Work order
Go through the data below and return each line where the string "only" occurs.

+++ Task material +++

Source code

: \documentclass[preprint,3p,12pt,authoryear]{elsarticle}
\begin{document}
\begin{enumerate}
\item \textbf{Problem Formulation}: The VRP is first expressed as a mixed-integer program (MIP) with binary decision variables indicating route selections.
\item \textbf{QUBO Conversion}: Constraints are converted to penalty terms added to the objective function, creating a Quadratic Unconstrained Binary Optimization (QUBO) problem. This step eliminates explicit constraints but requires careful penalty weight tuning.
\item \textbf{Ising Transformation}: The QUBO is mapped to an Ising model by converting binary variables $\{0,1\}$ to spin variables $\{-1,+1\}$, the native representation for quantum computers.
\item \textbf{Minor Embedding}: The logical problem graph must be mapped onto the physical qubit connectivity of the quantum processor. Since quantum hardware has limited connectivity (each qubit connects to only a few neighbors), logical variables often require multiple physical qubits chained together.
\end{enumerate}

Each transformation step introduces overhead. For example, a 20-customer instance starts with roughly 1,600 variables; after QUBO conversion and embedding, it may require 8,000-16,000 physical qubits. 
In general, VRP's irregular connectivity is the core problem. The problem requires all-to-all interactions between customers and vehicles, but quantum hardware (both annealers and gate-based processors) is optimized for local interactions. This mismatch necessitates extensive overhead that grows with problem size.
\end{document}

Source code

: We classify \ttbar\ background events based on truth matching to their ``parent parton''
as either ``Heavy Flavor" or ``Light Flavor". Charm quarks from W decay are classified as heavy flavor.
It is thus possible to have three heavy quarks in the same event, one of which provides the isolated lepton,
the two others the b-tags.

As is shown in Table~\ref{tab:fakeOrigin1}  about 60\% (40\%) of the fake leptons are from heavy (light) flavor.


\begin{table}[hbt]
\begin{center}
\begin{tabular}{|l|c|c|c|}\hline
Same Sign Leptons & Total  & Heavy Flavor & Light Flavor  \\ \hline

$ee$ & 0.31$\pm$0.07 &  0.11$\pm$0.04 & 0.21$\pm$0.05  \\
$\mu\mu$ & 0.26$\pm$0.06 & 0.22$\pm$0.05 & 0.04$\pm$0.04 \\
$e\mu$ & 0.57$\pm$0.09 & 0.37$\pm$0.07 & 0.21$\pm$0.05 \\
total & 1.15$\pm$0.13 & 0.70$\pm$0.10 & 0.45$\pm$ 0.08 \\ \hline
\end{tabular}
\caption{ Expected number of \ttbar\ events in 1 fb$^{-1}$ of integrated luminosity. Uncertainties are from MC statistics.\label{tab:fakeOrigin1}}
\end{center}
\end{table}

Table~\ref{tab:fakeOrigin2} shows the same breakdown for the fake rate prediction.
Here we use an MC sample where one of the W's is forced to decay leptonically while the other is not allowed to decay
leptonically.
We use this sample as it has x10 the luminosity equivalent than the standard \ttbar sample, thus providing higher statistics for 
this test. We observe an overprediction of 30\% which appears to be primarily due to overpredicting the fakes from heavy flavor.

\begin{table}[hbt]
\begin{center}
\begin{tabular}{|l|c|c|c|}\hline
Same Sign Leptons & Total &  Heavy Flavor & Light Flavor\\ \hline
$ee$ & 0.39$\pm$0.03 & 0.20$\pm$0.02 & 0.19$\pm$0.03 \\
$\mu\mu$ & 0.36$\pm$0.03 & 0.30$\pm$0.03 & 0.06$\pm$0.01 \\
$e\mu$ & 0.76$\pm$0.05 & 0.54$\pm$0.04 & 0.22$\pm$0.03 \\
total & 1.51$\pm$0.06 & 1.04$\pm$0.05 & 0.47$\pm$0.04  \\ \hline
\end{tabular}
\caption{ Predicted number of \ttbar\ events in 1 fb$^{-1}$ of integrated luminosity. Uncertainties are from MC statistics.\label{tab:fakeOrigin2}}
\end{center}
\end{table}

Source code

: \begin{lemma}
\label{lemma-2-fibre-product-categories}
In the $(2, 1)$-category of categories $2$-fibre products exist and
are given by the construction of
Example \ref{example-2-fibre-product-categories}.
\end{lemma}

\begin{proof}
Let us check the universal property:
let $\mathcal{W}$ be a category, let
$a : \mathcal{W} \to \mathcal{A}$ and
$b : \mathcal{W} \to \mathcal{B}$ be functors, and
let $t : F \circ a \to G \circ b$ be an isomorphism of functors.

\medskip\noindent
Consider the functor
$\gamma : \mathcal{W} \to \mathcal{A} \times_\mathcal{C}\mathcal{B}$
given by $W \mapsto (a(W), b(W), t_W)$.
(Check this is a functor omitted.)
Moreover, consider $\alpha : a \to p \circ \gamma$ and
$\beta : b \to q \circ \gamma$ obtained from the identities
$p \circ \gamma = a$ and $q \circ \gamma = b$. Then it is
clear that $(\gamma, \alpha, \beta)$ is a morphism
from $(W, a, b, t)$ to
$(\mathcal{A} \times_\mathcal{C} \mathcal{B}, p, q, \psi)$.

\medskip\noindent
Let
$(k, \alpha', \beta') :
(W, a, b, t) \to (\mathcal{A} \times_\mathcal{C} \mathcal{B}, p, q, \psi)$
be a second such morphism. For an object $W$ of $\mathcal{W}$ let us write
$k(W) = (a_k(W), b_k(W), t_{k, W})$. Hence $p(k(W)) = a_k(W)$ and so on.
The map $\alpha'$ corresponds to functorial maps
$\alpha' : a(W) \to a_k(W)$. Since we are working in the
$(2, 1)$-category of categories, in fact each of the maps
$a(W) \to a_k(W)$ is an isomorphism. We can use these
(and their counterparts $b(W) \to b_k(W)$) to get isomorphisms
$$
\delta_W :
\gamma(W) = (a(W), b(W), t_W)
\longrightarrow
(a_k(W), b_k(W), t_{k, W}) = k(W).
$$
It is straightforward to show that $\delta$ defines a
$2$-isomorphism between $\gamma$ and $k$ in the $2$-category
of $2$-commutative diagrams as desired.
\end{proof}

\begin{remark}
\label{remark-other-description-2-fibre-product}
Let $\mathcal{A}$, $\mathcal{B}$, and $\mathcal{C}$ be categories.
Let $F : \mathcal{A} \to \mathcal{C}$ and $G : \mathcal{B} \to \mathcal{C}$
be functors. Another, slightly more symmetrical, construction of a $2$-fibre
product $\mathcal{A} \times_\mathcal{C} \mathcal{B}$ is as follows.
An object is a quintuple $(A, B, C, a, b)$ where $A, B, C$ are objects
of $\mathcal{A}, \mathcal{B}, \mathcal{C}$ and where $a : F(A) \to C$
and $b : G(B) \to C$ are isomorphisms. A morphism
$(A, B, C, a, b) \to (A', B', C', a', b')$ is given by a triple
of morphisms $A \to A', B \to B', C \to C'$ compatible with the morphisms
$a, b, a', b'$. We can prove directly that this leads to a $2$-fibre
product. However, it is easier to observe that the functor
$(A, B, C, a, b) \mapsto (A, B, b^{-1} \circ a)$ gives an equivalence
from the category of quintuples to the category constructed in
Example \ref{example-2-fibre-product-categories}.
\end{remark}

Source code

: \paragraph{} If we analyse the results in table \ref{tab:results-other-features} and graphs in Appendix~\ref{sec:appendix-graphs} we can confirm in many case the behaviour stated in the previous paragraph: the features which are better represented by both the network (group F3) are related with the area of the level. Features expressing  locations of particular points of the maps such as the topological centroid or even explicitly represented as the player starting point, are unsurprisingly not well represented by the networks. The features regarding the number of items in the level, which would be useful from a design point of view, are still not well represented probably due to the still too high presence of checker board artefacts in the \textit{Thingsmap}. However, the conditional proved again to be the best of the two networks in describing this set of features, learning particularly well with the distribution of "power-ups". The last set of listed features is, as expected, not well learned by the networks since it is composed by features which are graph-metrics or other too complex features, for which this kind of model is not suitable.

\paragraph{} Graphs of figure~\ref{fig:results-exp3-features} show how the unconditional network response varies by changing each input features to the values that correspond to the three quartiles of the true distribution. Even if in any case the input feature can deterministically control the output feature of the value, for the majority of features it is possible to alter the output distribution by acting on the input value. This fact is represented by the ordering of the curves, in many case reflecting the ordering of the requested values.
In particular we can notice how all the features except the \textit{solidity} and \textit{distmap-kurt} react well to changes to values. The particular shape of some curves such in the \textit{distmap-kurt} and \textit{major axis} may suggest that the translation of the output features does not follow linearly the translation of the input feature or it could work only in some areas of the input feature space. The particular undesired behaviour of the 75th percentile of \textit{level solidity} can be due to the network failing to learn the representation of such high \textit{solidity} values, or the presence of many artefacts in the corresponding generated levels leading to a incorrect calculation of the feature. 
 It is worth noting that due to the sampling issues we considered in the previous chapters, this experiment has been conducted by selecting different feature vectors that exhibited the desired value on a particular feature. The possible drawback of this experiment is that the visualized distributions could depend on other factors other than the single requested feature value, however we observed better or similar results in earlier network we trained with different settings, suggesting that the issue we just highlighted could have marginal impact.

+++

Answer section
\item \textbf{Minor Embedding}: The logical problem graph must be mapped onto the physical qubit connectivity of the quantum processor. Since quantum hardware has limited connectivity (each qubit connects to only a few neighbors), logical variables often require multiple physical qubits chained together.
In particular we can notice how all the features except the \textit{solidity} and \textit{distmap-kurt} react well to changes to values. The particular shape of some curves such in the \textit{distmap-kurt} and \textit{major axis} may suggest that the translation of the output features does not follow linearly the translation of the input feature or it could work only in some areas of the input feature space. The particular undesired behaviour of the 75th percentile of \textit{level solidity} can be due to the network failing to learn the representation of such high \textit{solidity} values, or the presence of many artefacts in the corresponding generated levels leading to a incorrect calculation of the feature. 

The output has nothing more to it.